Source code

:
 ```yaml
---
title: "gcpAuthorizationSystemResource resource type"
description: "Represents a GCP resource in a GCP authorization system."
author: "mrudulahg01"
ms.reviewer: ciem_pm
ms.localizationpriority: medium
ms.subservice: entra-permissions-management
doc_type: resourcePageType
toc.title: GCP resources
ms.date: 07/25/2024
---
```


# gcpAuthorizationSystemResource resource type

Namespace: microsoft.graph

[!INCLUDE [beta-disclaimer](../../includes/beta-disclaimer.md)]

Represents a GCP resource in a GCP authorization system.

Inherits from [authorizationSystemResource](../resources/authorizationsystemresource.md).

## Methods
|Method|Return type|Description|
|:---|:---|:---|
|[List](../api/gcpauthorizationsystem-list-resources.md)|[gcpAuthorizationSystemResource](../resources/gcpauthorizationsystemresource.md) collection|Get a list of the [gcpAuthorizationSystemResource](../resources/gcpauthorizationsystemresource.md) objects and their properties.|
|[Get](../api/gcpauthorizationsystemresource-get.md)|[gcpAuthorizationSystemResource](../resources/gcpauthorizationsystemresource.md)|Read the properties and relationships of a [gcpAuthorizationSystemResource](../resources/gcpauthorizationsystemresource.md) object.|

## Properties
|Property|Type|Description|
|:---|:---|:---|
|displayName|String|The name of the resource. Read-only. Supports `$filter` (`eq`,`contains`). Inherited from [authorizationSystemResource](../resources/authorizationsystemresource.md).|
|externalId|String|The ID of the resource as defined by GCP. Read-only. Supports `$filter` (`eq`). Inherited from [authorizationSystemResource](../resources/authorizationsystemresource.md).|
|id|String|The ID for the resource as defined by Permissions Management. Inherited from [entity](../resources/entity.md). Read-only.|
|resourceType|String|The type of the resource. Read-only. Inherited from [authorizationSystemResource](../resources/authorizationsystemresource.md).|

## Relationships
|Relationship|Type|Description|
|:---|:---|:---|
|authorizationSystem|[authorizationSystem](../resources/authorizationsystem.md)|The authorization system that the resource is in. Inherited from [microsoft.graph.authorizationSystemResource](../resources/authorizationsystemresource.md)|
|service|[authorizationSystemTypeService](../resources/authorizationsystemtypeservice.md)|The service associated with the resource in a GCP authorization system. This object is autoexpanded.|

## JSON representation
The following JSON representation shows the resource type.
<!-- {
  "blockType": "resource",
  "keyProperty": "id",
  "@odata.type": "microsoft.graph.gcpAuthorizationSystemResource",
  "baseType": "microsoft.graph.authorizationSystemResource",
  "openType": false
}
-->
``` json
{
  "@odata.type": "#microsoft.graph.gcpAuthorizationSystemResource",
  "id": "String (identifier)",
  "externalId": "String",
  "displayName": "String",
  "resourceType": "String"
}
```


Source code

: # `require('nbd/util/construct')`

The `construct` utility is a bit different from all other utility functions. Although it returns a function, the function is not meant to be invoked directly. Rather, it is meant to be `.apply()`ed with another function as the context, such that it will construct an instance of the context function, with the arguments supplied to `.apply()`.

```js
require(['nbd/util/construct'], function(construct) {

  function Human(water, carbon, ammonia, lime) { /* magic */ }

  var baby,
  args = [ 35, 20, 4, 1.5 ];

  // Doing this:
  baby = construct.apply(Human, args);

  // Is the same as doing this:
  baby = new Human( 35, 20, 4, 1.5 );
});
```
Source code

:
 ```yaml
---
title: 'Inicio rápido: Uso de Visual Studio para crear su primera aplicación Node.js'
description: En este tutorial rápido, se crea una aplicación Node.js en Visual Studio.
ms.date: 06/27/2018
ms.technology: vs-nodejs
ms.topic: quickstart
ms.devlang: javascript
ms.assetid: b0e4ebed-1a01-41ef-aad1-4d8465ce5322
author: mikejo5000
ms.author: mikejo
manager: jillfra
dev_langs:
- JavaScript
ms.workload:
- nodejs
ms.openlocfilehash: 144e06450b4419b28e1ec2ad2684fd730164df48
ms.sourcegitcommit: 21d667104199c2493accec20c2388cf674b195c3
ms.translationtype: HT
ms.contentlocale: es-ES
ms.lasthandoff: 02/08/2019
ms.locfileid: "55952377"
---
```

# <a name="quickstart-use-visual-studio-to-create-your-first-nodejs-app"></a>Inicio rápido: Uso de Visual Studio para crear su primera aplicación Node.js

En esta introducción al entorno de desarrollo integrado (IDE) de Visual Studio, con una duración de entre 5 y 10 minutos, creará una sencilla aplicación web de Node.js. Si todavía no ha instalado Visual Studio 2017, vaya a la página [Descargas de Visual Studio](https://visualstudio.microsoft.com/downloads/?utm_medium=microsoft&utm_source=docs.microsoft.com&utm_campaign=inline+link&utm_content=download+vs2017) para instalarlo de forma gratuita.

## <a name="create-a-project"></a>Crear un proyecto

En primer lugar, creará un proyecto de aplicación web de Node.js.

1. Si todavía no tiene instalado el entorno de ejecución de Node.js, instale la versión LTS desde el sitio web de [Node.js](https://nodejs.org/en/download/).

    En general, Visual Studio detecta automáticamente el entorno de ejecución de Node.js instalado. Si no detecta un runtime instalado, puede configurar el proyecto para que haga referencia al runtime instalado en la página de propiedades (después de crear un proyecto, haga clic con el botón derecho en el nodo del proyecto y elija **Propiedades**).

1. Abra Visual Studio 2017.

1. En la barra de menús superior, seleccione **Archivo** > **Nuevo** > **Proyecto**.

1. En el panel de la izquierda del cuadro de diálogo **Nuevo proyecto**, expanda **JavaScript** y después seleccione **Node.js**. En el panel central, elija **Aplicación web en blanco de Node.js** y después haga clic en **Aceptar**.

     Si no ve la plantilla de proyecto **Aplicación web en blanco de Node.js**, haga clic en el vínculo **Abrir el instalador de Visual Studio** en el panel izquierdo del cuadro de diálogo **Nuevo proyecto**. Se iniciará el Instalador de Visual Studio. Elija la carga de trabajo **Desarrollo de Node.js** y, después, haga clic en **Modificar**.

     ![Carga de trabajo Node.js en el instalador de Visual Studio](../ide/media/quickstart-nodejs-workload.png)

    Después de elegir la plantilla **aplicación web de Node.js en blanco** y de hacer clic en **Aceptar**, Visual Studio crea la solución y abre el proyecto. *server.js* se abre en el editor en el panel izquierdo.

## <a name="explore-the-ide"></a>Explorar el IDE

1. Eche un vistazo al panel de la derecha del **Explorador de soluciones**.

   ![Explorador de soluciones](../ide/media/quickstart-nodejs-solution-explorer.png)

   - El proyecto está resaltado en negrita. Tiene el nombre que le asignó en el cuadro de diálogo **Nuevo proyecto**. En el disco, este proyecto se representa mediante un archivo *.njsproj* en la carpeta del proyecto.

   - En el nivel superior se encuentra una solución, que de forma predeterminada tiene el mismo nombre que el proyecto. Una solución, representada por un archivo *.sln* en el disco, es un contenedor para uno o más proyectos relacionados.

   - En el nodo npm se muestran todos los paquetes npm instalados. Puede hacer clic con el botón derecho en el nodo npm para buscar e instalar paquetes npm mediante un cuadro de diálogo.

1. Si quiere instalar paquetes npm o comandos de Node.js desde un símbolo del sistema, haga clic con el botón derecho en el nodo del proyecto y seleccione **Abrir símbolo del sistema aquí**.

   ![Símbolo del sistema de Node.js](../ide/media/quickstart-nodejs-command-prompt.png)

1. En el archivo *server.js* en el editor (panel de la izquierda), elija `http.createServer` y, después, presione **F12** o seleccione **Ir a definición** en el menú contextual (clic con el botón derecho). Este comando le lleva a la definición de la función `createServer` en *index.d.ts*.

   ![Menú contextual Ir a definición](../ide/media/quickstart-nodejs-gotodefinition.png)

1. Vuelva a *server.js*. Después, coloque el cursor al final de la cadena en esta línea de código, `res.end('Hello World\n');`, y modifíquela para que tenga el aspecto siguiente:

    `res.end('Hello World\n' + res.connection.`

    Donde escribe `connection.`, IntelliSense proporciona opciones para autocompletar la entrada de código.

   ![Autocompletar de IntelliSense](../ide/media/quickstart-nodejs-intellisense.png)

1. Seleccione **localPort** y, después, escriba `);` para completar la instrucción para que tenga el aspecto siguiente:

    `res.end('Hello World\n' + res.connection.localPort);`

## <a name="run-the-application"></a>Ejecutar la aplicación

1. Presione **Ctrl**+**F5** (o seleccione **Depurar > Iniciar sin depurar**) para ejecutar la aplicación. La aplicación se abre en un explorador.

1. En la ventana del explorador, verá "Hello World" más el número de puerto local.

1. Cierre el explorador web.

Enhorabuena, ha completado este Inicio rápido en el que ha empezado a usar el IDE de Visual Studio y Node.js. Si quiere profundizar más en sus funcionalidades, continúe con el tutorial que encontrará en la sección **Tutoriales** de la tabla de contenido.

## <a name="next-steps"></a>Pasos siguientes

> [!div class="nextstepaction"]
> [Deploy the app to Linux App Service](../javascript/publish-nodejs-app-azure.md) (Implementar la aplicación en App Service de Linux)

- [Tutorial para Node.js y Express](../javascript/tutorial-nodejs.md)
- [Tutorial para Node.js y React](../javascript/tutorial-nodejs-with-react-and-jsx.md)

EXERCISE GOAL —
What lines in the entries above include the string "contextual"? Return each one.

THE ANSWER —
1. En el archivo *server.js* en el editor (panel de la izquierda), elija `http.createServer` y, después, presione **F12** o seleccione **Ir a definición** en el menú contextual (clic con el botón derecho). Este comando le lleva a la definición de la función `createServer` en *index.d.ts*.
   ![Menú contextual Ir a definición](../ide/media/quickstart-nodejs-gotodefinition.png)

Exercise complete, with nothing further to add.